(Collected data)

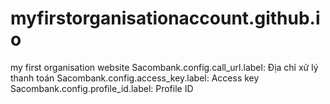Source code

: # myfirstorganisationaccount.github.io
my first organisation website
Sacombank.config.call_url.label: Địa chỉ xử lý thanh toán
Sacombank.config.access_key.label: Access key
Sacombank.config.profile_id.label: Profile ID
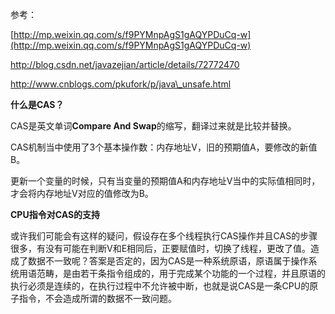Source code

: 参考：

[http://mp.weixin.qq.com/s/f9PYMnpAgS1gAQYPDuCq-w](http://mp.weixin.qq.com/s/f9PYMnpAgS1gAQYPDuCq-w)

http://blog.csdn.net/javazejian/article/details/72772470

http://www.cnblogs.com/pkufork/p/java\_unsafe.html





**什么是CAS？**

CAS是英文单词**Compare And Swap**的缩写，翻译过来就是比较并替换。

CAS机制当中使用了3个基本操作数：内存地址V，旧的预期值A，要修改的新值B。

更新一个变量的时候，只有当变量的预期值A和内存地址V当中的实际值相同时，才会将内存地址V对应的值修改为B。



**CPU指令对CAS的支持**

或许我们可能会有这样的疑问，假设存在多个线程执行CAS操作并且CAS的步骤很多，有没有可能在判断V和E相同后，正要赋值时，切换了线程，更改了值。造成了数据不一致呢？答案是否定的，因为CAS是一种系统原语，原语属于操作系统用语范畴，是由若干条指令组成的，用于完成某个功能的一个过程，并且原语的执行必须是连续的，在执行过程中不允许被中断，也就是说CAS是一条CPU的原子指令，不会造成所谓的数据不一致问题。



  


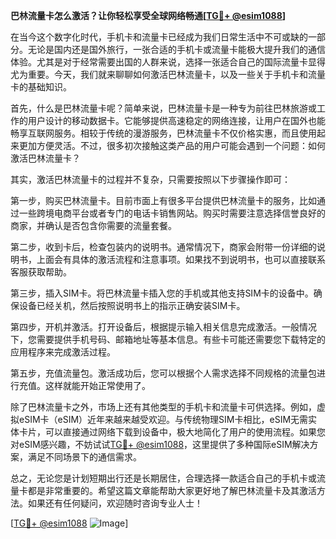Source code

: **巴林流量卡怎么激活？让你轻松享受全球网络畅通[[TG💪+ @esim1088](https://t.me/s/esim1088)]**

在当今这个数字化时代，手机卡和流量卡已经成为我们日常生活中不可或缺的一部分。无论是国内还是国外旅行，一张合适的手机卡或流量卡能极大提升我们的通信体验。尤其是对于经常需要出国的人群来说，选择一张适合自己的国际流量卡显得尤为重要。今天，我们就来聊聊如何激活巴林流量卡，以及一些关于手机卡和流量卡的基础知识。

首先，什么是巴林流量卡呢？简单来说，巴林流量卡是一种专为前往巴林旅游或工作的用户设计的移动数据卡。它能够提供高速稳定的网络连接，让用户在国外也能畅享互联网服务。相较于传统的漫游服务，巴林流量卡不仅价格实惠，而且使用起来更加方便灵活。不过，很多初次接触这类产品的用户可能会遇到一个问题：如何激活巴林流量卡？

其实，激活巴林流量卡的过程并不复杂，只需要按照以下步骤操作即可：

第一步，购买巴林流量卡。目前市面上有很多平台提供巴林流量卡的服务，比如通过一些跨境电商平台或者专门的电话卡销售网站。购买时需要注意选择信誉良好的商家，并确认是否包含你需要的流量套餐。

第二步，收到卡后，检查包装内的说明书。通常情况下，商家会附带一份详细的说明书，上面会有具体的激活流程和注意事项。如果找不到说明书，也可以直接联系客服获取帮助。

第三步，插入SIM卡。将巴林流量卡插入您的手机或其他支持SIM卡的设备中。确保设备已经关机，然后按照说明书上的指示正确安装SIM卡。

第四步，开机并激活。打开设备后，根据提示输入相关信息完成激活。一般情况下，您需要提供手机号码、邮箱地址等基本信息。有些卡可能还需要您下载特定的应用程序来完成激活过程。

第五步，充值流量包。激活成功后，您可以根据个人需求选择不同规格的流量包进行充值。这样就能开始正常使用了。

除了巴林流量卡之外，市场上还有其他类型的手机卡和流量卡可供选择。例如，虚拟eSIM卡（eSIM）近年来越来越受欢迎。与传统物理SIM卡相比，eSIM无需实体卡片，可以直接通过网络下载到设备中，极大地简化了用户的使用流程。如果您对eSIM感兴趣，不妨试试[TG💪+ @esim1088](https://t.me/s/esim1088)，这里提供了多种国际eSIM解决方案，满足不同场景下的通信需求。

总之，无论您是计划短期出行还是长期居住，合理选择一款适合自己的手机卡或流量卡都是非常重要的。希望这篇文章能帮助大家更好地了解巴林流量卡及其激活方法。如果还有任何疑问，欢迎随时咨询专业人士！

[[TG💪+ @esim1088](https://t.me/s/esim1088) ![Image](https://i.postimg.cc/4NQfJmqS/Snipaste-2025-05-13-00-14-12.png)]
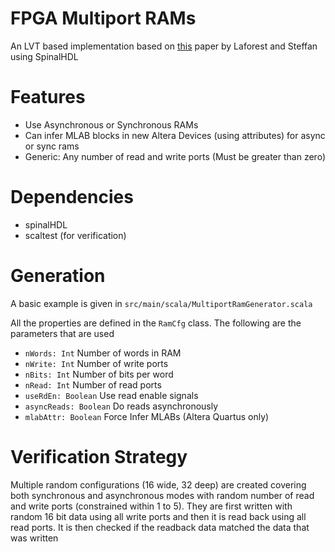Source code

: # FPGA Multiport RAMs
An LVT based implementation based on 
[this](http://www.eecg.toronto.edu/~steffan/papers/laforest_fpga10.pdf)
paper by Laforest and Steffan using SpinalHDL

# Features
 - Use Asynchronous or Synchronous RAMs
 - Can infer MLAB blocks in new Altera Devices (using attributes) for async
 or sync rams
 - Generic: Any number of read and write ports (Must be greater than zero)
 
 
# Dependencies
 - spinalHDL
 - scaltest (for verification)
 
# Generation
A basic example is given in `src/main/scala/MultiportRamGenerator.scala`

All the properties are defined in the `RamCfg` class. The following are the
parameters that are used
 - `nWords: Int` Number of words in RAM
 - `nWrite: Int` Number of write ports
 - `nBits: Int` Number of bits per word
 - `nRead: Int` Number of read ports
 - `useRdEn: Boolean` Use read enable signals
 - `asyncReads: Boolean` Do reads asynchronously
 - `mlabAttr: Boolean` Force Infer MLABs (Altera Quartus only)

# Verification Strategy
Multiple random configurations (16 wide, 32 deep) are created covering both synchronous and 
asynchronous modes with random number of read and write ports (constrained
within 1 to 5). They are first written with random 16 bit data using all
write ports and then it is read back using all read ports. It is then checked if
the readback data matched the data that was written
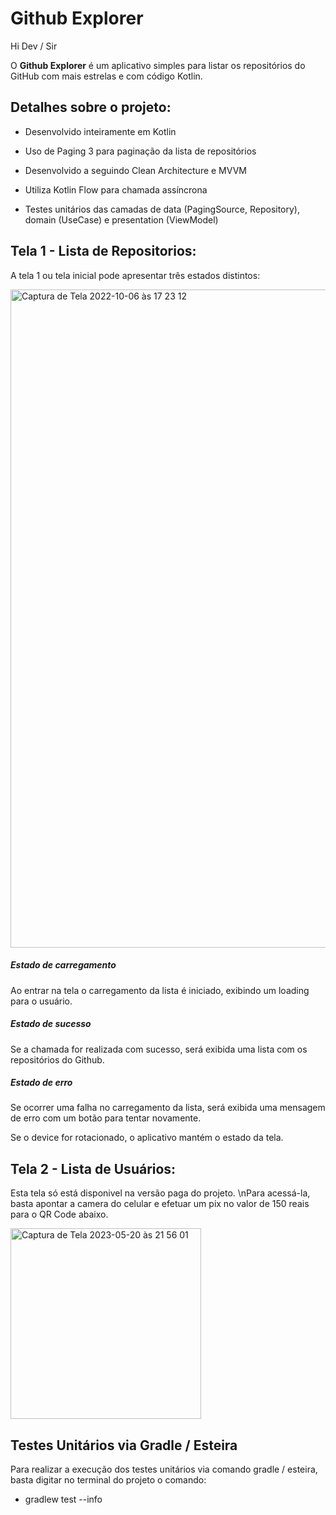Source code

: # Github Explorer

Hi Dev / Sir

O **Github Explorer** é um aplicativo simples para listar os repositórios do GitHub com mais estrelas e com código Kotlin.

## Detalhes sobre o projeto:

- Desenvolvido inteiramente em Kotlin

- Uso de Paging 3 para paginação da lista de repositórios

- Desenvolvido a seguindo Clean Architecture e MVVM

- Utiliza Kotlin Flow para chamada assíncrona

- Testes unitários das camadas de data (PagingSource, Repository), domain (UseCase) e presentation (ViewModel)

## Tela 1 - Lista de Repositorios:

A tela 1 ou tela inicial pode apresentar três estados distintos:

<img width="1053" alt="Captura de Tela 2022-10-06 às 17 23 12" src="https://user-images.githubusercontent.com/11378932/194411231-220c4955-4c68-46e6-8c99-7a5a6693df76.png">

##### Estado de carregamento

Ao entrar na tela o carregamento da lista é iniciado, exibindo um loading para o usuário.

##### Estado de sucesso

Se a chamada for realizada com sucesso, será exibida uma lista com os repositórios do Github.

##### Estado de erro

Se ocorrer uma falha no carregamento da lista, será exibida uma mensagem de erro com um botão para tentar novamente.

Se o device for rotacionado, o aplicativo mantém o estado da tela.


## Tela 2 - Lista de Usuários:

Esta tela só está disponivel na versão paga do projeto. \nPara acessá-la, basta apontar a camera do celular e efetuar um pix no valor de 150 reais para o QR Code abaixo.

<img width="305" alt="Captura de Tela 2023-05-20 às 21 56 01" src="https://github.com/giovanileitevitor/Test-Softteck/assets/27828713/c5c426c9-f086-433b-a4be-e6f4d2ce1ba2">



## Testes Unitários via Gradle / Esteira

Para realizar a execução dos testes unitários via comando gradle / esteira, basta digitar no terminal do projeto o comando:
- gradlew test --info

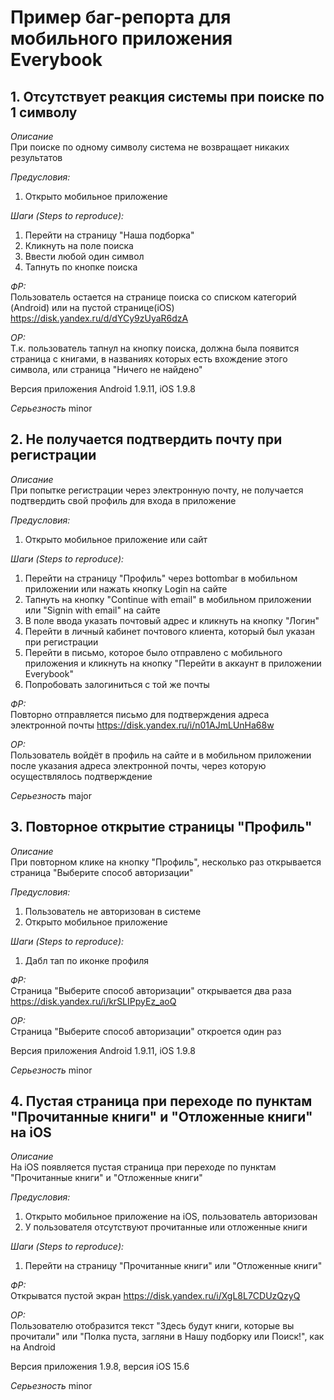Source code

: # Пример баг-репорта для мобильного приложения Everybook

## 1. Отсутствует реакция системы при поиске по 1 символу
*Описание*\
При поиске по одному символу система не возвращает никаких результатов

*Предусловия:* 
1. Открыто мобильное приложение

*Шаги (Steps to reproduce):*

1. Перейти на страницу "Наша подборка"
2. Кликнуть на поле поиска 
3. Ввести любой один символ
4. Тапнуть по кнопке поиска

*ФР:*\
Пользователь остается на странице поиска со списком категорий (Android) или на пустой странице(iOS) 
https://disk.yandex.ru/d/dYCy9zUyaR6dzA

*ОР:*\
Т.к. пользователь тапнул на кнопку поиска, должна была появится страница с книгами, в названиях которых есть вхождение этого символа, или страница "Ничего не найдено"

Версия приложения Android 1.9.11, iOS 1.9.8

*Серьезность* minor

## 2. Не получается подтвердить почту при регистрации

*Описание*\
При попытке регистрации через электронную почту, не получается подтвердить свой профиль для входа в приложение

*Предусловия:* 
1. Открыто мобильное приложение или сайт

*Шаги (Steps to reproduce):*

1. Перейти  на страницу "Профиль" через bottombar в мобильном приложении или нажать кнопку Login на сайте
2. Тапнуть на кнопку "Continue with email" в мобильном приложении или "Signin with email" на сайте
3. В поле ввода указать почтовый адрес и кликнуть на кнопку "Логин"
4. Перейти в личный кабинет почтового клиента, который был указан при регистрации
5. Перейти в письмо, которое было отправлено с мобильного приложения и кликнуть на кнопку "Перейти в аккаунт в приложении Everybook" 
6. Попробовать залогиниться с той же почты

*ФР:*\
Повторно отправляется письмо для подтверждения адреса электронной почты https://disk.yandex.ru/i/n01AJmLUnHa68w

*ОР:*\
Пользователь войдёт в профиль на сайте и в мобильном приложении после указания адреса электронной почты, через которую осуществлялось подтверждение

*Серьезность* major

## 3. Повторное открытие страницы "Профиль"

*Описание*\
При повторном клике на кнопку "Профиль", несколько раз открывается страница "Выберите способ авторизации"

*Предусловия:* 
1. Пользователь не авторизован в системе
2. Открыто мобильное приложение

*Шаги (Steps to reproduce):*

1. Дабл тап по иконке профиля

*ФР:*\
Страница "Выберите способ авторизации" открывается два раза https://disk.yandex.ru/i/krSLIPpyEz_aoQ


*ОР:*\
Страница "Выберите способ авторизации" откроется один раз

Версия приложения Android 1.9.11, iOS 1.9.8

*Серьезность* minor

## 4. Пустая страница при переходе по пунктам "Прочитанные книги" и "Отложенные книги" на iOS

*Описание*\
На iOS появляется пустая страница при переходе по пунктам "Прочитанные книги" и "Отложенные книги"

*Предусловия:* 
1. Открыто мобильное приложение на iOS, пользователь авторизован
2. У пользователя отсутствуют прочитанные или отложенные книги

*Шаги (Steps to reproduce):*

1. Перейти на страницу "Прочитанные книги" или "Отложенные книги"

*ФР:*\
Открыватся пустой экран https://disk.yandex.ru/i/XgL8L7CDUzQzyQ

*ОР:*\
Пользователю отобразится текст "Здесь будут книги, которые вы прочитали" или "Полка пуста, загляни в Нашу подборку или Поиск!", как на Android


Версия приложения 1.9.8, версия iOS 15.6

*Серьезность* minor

# Work item
In the data above, retype exactly and only the lines between the one holding "bits per word" and the one holding "# Verification Strategy", inclusive.

# Output for this task
 - `nBits: Int` Number of bits per word
 - `nRead: Int` Number of read ports
 - `useRdEn: Boolean` Use read enable signals
 - `asyncReads: Boolean` Do reads asynchronously
 - `mlabAttr: Boolean` Force Infer MLABs (Altera Quartus only)

# Verification Strategy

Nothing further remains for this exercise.